Copy every line from the records that holds the word "links".

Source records
-------------------------

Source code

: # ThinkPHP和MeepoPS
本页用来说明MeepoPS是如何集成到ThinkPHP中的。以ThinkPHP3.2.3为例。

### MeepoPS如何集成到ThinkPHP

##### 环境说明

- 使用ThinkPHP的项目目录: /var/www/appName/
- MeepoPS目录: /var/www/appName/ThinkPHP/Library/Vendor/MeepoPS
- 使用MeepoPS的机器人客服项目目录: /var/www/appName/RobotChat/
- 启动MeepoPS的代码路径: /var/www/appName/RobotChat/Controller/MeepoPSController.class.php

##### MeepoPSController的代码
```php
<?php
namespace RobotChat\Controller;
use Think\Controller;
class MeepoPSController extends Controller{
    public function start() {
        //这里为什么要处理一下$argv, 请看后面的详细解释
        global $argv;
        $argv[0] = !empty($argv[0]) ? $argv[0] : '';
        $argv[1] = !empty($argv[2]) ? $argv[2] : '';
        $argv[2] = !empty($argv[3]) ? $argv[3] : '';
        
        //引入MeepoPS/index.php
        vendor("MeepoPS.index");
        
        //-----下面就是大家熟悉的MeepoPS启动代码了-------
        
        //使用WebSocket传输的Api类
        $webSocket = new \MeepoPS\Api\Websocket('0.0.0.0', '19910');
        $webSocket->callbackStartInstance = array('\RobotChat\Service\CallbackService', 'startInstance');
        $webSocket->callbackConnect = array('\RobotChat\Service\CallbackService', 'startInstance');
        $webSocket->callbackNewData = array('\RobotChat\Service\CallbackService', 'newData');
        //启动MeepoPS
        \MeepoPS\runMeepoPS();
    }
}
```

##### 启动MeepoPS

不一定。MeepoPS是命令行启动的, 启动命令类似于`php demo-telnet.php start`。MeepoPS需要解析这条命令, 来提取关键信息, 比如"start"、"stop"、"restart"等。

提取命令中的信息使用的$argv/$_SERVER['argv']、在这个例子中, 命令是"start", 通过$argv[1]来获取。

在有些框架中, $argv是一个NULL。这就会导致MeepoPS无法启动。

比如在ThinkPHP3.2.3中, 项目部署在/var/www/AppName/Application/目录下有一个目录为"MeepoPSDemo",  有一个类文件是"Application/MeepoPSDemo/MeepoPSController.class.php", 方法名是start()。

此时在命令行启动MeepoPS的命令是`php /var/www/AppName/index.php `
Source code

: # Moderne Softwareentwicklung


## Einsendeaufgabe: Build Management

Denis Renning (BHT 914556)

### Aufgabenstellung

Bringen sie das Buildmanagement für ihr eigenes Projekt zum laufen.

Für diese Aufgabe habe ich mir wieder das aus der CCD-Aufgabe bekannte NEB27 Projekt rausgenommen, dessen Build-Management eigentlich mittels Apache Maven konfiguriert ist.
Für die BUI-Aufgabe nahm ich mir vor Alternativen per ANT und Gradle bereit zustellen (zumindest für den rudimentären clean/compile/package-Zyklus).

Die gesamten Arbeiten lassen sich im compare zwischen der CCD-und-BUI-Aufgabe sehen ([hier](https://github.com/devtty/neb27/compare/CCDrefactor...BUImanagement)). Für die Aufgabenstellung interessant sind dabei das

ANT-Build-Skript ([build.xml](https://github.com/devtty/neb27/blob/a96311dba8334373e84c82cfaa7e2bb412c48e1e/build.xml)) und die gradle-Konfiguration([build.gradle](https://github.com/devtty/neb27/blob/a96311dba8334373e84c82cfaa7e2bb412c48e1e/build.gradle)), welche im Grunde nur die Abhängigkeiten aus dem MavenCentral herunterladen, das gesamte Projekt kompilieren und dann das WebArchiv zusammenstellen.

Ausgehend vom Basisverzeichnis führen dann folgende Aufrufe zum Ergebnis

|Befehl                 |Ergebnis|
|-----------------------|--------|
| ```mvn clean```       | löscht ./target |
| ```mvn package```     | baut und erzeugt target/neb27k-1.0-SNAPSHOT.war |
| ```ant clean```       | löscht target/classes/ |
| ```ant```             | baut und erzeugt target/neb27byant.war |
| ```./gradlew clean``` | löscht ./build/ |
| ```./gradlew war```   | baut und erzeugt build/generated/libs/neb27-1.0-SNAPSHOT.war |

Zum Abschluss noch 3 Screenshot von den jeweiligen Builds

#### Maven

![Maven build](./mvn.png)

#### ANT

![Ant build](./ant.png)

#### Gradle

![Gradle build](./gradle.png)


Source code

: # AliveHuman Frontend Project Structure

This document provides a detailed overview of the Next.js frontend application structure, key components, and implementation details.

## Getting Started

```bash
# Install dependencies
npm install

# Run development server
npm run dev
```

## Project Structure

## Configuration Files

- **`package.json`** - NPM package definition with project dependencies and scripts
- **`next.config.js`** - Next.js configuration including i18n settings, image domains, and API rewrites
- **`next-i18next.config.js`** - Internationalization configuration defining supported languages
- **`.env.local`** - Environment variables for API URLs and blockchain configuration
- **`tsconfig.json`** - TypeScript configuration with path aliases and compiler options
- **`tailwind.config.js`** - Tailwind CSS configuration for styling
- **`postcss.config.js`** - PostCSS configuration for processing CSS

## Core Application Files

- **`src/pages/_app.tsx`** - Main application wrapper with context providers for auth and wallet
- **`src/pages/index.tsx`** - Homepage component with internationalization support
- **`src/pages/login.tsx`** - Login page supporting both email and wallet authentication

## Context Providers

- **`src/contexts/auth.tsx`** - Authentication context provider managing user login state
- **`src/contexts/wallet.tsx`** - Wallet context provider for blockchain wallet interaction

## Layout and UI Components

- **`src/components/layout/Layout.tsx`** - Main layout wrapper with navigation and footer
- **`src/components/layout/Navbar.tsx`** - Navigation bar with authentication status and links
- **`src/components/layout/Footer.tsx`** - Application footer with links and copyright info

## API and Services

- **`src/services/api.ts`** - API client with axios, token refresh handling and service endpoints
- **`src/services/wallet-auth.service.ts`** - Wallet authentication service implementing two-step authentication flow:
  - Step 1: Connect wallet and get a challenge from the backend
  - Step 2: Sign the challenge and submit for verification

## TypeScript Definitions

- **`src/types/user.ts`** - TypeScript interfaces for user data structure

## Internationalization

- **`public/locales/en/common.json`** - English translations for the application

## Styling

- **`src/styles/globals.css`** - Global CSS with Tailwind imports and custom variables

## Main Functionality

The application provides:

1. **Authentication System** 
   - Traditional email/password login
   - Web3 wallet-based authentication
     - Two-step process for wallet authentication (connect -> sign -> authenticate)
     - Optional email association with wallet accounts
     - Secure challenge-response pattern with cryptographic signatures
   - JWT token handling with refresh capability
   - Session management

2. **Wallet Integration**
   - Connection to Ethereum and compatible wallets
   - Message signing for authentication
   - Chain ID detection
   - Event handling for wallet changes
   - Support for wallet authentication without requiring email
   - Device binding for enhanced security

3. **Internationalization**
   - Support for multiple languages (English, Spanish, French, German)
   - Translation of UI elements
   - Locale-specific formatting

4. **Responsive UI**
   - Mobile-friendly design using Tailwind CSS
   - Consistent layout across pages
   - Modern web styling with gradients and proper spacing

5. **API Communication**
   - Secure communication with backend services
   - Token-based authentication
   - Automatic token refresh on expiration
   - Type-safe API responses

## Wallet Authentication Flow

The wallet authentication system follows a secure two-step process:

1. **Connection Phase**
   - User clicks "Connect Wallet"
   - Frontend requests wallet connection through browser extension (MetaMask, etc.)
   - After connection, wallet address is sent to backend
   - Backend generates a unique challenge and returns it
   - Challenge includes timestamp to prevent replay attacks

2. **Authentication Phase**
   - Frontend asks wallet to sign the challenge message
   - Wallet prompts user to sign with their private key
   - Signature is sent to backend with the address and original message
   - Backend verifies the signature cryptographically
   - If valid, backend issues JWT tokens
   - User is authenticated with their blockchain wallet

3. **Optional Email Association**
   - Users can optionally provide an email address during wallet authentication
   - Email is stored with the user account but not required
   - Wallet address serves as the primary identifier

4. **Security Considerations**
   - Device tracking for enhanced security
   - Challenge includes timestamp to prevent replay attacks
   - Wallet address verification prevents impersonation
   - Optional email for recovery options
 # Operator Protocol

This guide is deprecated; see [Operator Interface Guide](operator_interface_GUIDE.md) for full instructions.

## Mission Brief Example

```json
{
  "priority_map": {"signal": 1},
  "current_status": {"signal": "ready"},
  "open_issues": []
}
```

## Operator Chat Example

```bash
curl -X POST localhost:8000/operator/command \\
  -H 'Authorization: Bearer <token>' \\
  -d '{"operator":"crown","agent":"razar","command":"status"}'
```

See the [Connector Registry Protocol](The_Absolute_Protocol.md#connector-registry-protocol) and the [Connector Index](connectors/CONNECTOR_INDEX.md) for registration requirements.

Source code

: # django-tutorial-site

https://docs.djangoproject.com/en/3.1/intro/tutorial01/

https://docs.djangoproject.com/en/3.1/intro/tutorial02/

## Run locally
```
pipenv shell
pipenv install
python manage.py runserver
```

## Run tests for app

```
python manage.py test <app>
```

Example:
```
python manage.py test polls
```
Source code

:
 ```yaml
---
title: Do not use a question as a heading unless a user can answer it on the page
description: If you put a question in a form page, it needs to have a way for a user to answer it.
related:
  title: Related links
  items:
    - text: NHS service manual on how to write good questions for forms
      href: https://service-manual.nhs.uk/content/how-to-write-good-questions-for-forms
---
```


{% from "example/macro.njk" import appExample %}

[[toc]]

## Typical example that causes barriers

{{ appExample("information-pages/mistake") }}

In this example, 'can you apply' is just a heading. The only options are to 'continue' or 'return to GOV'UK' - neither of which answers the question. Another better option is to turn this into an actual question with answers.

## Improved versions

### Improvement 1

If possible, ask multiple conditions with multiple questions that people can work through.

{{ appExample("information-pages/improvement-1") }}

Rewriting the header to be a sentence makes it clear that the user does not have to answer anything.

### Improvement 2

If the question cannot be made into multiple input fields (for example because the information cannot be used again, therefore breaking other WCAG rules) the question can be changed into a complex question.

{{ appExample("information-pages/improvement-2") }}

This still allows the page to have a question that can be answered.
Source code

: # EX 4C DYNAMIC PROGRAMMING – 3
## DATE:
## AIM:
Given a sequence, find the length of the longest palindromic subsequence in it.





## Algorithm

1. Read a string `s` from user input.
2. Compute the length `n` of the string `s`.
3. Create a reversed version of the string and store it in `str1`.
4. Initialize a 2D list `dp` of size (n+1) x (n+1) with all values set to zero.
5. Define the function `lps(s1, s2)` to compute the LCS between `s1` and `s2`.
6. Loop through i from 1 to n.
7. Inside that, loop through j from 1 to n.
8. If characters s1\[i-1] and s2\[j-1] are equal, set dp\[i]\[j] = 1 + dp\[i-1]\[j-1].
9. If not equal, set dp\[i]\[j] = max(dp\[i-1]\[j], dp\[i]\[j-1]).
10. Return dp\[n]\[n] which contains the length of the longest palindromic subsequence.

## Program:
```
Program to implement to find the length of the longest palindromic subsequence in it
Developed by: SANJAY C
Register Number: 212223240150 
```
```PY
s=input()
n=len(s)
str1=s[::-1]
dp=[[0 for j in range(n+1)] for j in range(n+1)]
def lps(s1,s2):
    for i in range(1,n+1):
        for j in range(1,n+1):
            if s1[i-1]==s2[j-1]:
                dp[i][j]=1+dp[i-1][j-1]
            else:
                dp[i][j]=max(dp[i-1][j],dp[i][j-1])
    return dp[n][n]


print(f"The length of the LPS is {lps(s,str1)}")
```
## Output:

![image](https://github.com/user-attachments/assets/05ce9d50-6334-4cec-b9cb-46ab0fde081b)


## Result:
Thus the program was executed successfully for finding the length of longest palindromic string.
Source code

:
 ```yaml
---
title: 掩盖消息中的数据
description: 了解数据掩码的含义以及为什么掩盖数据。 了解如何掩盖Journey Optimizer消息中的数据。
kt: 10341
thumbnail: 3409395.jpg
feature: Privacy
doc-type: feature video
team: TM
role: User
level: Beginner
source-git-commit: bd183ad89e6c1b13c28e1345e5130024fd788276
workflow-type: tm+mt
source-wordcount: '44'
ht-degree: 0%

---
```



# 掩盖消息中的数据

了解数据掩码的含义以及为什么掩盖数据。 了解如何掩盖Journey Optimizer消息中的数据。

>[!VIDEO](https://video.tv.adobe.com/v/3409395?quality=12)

-------------------------

#### [YOUR SOLUTION]
- **`src/components/layout/Navbar.tsx`** - Navigation bar with authentication status and links
- **`src/components/layout/Footer.tsx`** - Application footer with links and copyright info
  title: Related links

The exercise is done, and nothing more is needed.